Oliver: Well, for the moment, personally, we’re okay. In Hamburg there was more support than elsewhere, for which we thank you. Having said that though it’s sadly not enough.
I personally have to say that I’m in different minds about this. There are moments when I’m just glad to have this time to enjoy slowing down, as I’ve been on tour permanently for 16, 17 years. I’ll certainly be going on tour again as soon as I can, but it feels like a kind of enforced holiday is a good thing. I played one weekend after the winter break and then that’s been it with the music ever since! Then my priorities changed. We all remember just how crazy all this madness was and at times like that there’s no place for partying!
In the last few months I’ve realised that standing in a club and sending out a certain energy to people and getting energy back is only a small part of my life. The travelling and the organisational stuff take up much more time. I don't miss either of the latter that much and I think many people in my profession see things similarly.
“I want to keep doing exactly what I do because it makes me happy. But also because I’ve realised how happy it makes other people too! And that is a very intense feeling.”
This interaction with the audience, this exchange of energy in a room and the loud music is definitely missing from my life right now and cannot be replaced by anything else. I can do a lot of things that I don’t usually have that much time for, but the thing that lies at the heart of my job is missing, namely coming into a room, feeling the energy, and seeing these people, as individuals with a sparkle in each of their eyes rather than just as one big crowd. And I think it will become very problematic if this stays missing for a prolonged period of time. I can only hope that everyone understands we have to fight for it. In my opinion, it’s above all the world of politics that isn’t paying enough attention to those who earn their living through culture and the arts, compared to other sections of society. By this I don’t mean the nurses or cashiers*, but rather this emphasis on being an industrial nation.
Those who bring joy and purpose to people’s lives are not being recognised for what they do at the moment, and that hurts someone like me who’s been doing this for so long and has understood just how important it is to have this lubricant to keep the gears of life and reality in motion.
However, it’s also true for all those people who are treating the situation too lightly to ask themselves at the moment whether they really have to go on holiday right now, whether they really have to go to this illegal rave or head out to the pub. This is a responsibility that we all have and again I find it hard to point the finger at others because everyone has a responsibility and we all make mistakes and have moments when we don’t manage to do everything right.

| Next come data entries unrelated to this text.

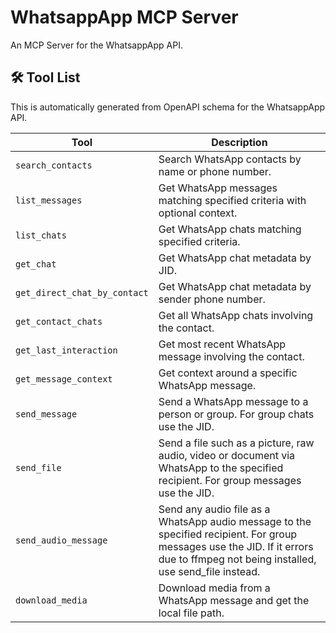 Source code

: # WhatsappApp MCP Server

An MCP Server for the WhatsappApp API.

## 🛠️ Tool List

This is automatically generated from OpenAPI schema for the WhatsappApp API.


| Tool | Description |
|------|-------------|
| `search_contacts` | Search WhatsApp contacts by name or phone number. |
| `list_messages` | Get WhatsApp messages matching specified criteria with optional context. |
| `list_chats` | Get WhatsApp chats matching specified criteria. |
| `get_chat` | Get WhatsApp chat metadata by JID. |
| `get_direct_chat_by_contact` | Get WhatsApp chat metadata by sender phone number. |
| `get_contact_chats` | Get all WhatsApp chats involving the contact. |
| `get_last_interaction` | Get most recent WhatsApp message involving the contact. |
| `get_message_context` | Get context around a specific WhatsApp message. |
| `send_message` | Send a WhatsApp message to a person or group. For group chats use the JID. |
| `send_file` | Send a file such as a picture, raw audio, video or document via WhatsApp to the specified recipient. For group messages use the JID. |
| `send_audio_message` | Send any audio file as a WhatsApp audio message to the specified recipient. For group messages use the JID. If it errors due to ffmpeg not being installed, use send_file instead. |
| `download_media` | Download media from a WhatsApp message and get the local file path. |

The situation is very worrying, as there are people in culture and the arts who certainly couldn’t make as much of a living as I could although they might have worked just as hard. These people need to be protected! After all, their work is just as valuable and relevant as that of the airline or automobile industry, or anyone else in this country. So I’d like to see the money made available and distributed in a really fair way, rather than unilaterally by someone who has been a professional politician for 30 years and has no real connection with these issues at all – except perhaps when it comes to classical concerts or something like that. Politicians need to understand that there is more to this country than economic production and the consumption of goods. And they need to look closely at what’s important to people beyond that. I know that what I do, what we do, is important!